Pub Date: Sept. 25th, 2020
ISBN: 978-1-66290-175-1
Publisher: Gatekeeper Press

Two stories separated by millennia unite in the famous buried city of Pompeii in Laudrigan’s novel.

This book is constructed as a narrative within a narrative. In the present day, Titch, a narrator who shares the author’s name, describes his acquisition and painstaking reconstruction and translation of scrolls that were recovered from a villa north of Pompeii. The contents of those scrolls constitute the book’s inner narrative: the life story of a soldier and thief named Mago who lived through several signature events in the reigns of the Roman emperors Augustus, Tiberius, and Caligula. This text by Mago is burned and corrupted, making it a nonchronological challenge for Titch; it’s further complicated by Mago’s tendency to skip the narrative around to points over a long span of Roman history, with Titch industriously inserting parenthetical explanations for the many details that Mago mentions. The story, of course, marches inexorably toward the natural disaster that will end Mago’s story forever.

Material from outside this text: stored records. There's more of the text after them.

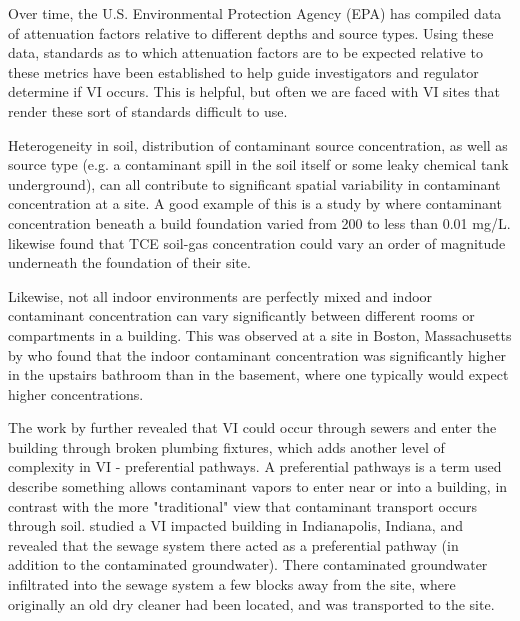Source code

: Over time, the U.S. Environmental Protection Agency (EPA) has compiled data of attenuation factors relative to different depths and source types.
Using these data, standards as to which attenuation factors are to be expected relative to these metrics have been established to help guide investigators and regulator determine if VI occurs.
This is helpful, but often we are faced with VI sites that render these sort of standards difficult to use.\par

Heterogeneity in soil, distribution of contaminant source concentration, as well as source type (e.g. a contaminant spill in the soil itself or some leaky chemical tank underground), can all contribute to significant spatial variability in contaminant concentration at a site.
A good example of this is a study by \citeauthor{luo_spatial_2009}\cite{luo_spatial_2009} where contaminant concentration beneath a build foundation varied from 200 to less than 0.01 mg/L.
\citeauthor{bekele_influence_2014}\cite{bekele_influence_2014} likewise found that TCE soil-gas concentration could vary an order of magnitude underneath the foundation of their site.\par

Likewise, not all indoor environments are perfectly mixed and indoor contaminant concentration can vary significantly between different rooms or compartments in a building.
This was observed at a site in Boston, Massachusetts by \citeauthor{pennell_sewer_2013}\cite{pennell_sewer_2013} who found that the indoor contaminant concentration was significantly higher in the upstairs bathroom than in the basement, where one typically would expect higher concentrations.\par

The work by \citeauthor{pennell_sewer_2013}\cite{pennell_sewer_2013} further revealed that VI could occur through sewers and enter the building through broken plumbing fixtures, which adds another level of complexity in VI - preferential pathways.
A preferential pathways is a term used describe something allows contaminant vapors to enter near or into a building, in contrast with the more "traditional" view that contaminant transport occurs through soil.
\citeauthor{mchugh_evidence_2017}\cite{mchugh_evidence_2017} studied a VI impacted building in Indianapolis, Indiana, and revealed that the sewage system there acted as a preferential pathway (in addition to the contaminated groundwater).
There contaminated groundwater infiltrated into the sewage system a few blocks away from the site, where originally an old dry cleaner had been located, and was transported to the site.\par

Laudrigan’s novel is intriguingly multilayered, and the narrative makes effective use of the one element every reader will already know: the famous eruption of Vesuvius that buried Pompeii and Herculaneum nearly 2,000 years ago. The book’s liberal sprinkling of Latin among the historical accounts is likewise engaging. However, its narrative voice comes in a rush of rambling, tangled prose, and readers may often find themselves bewildered: “It is not of your behavior this day I want to inquire, of that I already know,” says one character, going on to elaborate: “It is something of your Gods I wish answered, a piqued considered interest, merely an opinion needed to sate a rapacious curiosity and moreover, something I can get further information at another time.” Such excessive overwriting slows the momentum of the plot as effectively as an eruption of ash.

An ambitious but disjointed and hyperbolic historical novel.